**MATERIAL FOR THIS EXERCISE**
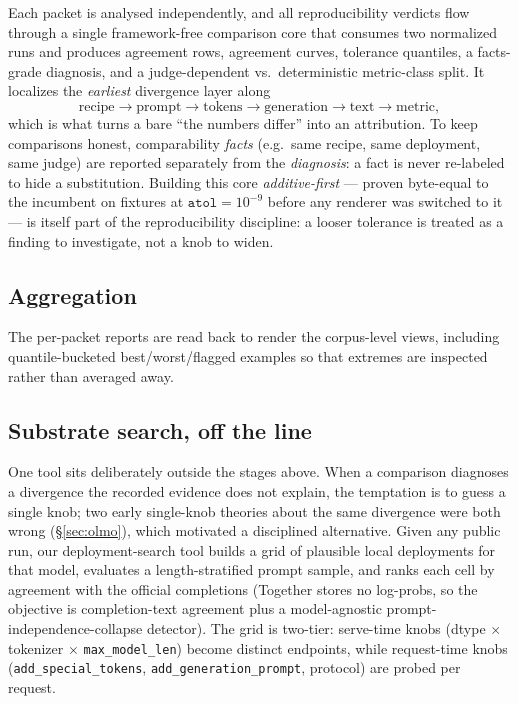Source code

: Each packet is analysed independently, and all reproducibility verdicts flow
through a single framework-free comparison core
that consumes two normalized runs and produces agreement rows, agreement curves,
tolerance quantiles, a facts-grade diagnosis, and a judge-dependent vs.\
deterministic metric-class split. It localizes the \emph{earliest} divergence
layer along
\[
\text{recipe} \rightarrow \text{prompt} \rightarrow \text{tokens} \rightarrow
\text{generation} \rightarrow \text{text} \rightarrow \text{metric},
\]
which is what turns a bare ``the numbers differ'' into an attribution. To keep
comparisons honest, comparability \emph{facts} (e.g.\ same recipe, same
deployment, same judge) are reported separately from the \emph{diagnosis}: a fact
is never re-labeled to hide a substitution. Building this core
\emph{additive-first} --- proven byte-equal to the incumbent on fixtures at
$\texttt{atol}=10^{-9}$ before any renderer was switched to it --- is itself part of
the reproducibility discipline: a looser tolerance is treated as a finding to
investigate, not a knob to widen.

\subsection{Aggregation}
\label{sec:aggregation}

The per-packet reports are read back to render the corpus-level views, including
quantile-bucketed best/worst/flagged examples so that extremes are inspected
rather than averaged away.

\subsection{Substrate search, off the line}
\label{sec:deploymatch}

One tool sits deliberately outside the stages above. When a comparison diagnoses a
divergence
the recorded evidence does not explain, the temptation is to guess a single knob;
two early single-knob theories about the same divergence were both wrong
(\S\ref{sec:olmo}), which motivated a disciplined alternative. Given any public
run, our deployment-search tool builds a grid of plausible local deployments for
that model, evaluates a length-stratified prompt sample, and ranks each cell by
agreement with the official completions (Together stores no log-probs, so the
objective is completion-text agreement plus a model-agnostic
prompt-independence-collapse detector). The grid is two-tier: serve-time knobs
(dtype $\times$ tokenizer $\times$ \texttt{max\_model\_len}) become distinct
endpoints, while request-time knobs (\texttt{add\_special\_tokens},
\texttt{add\_generation\_prompt}, protocol) are probed per request.

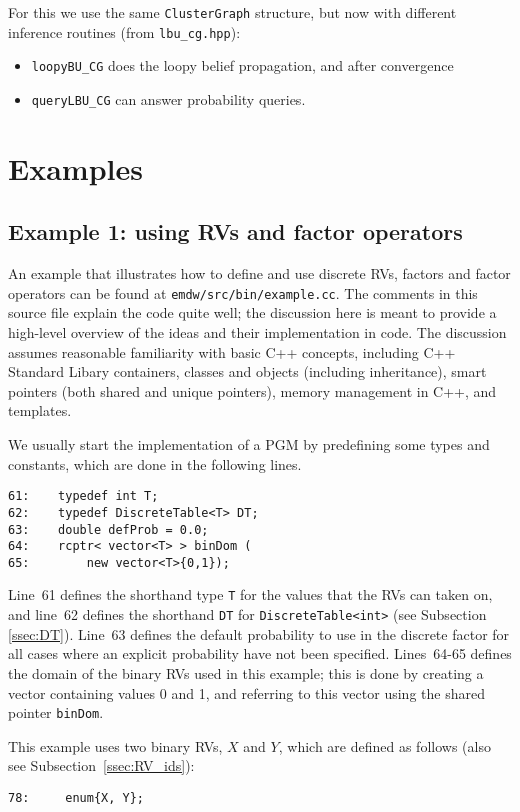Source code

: \documentclass[english]{article}
\begin{document}
For this we use the same \texttt{ClusterGraph} structure, but now with
different inference routines (from \texttt{lbu\_cg.hpp}):
\begin{itemize}
\item \texttt{loopyBU\_CG} does the loopy belief propagation, and
  after convergence
\item \texttt{queryLBU\_CG} can answer probability queries.
\end{itemize}

\section{Examples} \label{sec:examples}

\subsection{Example 1: using RVs and factor operators}
An example that illustrates how to define and use discrete RVs,
factors and factor operators can be found at
\texttt{emdw/src/bin/example.cc}.  The comments in this source file
explain the code quite well; the discussion here is meant to provide a
high-level overview of the ideas and their implementation in code.
The discussion assumes reasonable familiarity with basic C++ concepts,
including C++ Standard Libary containers, classes and objects
(including inheritance), smart pointers (both shared and unique
pointers), memory management in C++, and templates.

We usually start the implementation of a PGM by predefining some types
and constants, which are done in the following lines.
\begin{verbatim}
61:    typedef int T;
62:    typedef DiscreteTable<T> DT;
63:    double defProb = 0.0;
64:    rcptr< vector<T> > binDom (
65:        new vector<T>{0,1});
\end{verbatim}
Line~61 defines the shorthand type \texttt{T} for the values that the
RVs can taken on, and line~62 defines the shorthand \texttt{DT} for
\texttt{DiscreteTable<int>} (see Subsection \ref{ssec:DT}).  Line~63
defines the default probability to use in the discrete factor for all
cases where an explicit probability have not been specified.
Lines~64-65 defines the domain of the binary RVs used in this example;
this is done by creating a vector containing values 0 and 1, and
referring to this vector using the shared pointer \texttt{binDom}.

This example uses two binary RVs, $X$ and $Y$, which are defined as
follows (also see Subsection~\ref{ssec:RV_ids}):
\begin{verbatim}
78:     enum{X, Y};
\end{verbatim}
\end{document}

**WHAT YOU NEED TO DO**
Leaving out the pictures, output the listing above exactly as given.

**ANSWER SECTION**
Source code

: Each packet is analysed independently, and all reproducibility verdicts flow
through a single framework-free comparison core
that consumes two normalized runs and produces agreement rows, agreement curves,
tolerance quantiles, a facts-grade diagnosis, and a judge-dependent vs.\
deterministic metric-class split. It localizes the \emph{earliest} divergence
layer along
\[
\text{recipe} \rightarrow \text{prompt} \rightarrow \text{tokens} \rightarrow
\text{generation} \rightarrow \text{text} \rightarrow \text{metric},
\]
which is what turns a bare ``the numbers differ'' into an attribution. To keep
comparisons honest, comparability \emph{facts} (e.g.\ same recipe, same
deployment, same judge) are reported separately from the \emph{diagnosis}: a fact
is never re-labeled to hide a substitution. Building this core
\emph{additive-first} --- proven byte-equal to the incumbent on fixtures at
$\texttt{atol}=10^{-9}$ before any renderer was switched to it --- is itself part of
the reproducibility discipline: a looser tolerance is treated as a finding to
investigate, not a knob to widen.

\subsection{Aggregation}
\label{sec:aggregation}

The per-packet reports are read back to render the corpus-level views, including
quantile-bucketed best/worst/flagged examples so that extremes are inspected
rather than averaged away.

\subsection{Substrate search, off the line}
\label{sec:deploymatch}

One tool sits deliberately outside the stages above. When a comparison diagnoses a
divergence
the recorded evidence does not explain, the temptation is to guess a single knob;
two early single-knob theories about the same divergence were both wrong
(\S\ref{sec:olmo}), which motivated a disciplined alternative. Given any public
run, our deployment-search tool builds a grid of plausible local deployments for
that model, evaluates a length-stratified prompt sample, and ranks each cell by
agreement with the official completions (Together stores no log-probs, so the
objective is completion-text agreement plus a model-agnostic
prompt-independence-collapse detector). The grid is two-tier: serve-time knobs
(dtype $\times$ tokenizer $\times$ \texttt{max\_model\_len}) become distinct
endpoints, while request-time knobs (\texttt{add\_special\_tokens},
\texttt{add\_generation\_prompt}, protocol) are probed per request.

Source code

: \documentclass[english]{article}
\begin{document}
For this we use the same \texttt{ClusterGraph} structure, but now with
different inference routines (from \texttt{lbu\_cg.hpp}):
\begin{itemize}
\item \texttt{loopyBU\_CG} does the loopy belief propagation, and
  after convergence
\item \texttt{queryLBU\_CG} can answer probability queries.
\end{itemize}

\section{Examples} \label{sec:examples}

\subsection{Example 1: using RVs and factor operators}
An example that illustrates how to define and use discrete RVs,
factors and factor operators can be found at
\texttt{emdw/src/bin/example.cc}.  The comments in this source file
explain the code quite well; the discussion here is meant to provide a
high-level overview of the ideas and their implementation in code.
The discussion assumes reasonable familiarity with basic C++ concepts,
including C++ Standard Libary containers, classes and objects
(including inheritance), smart pointers (both shared and unique
pointers), memory management in C++, and templates.

We usually start the implementation of a PGM by predefining some types
and constants, which are done in the following lines.
\begin{verbatim}
61:    typedef int T;
62:    typedef DiscreteTable<T> DT;
63:    double defProb = 0.0;
64:    rcptr< vector<T> > binDom (
65:        new vector<T>{0,1});
\end{verbatim}
Line~61 defines the shorthand type \texttt{T} for the values that the
RVs can taken on, and line~62 defines the shorthand \texttt{DT} for
\texttt{DiscreteTable<int>} (see Subsection \ref{ssec:DT}).  Line~63
defines the default probability to use in the discrete factor for all
cases where an explicit probability have not been specified.
Lines~64-65 defines the domain of the binary RVs used in this example;
this is done by creating a vector containing values 0 and 1, and
referring to this vector using the shared pointer \texttt{binDom}.

This example uses two binary RVs, $X$ and $Y$, which are defined as
follows (also see Subsection~\ref{ssec:RV_ids}):
\begin{verbatim}
78:     enum{X, Y};
\end{verbatim}
\end{document}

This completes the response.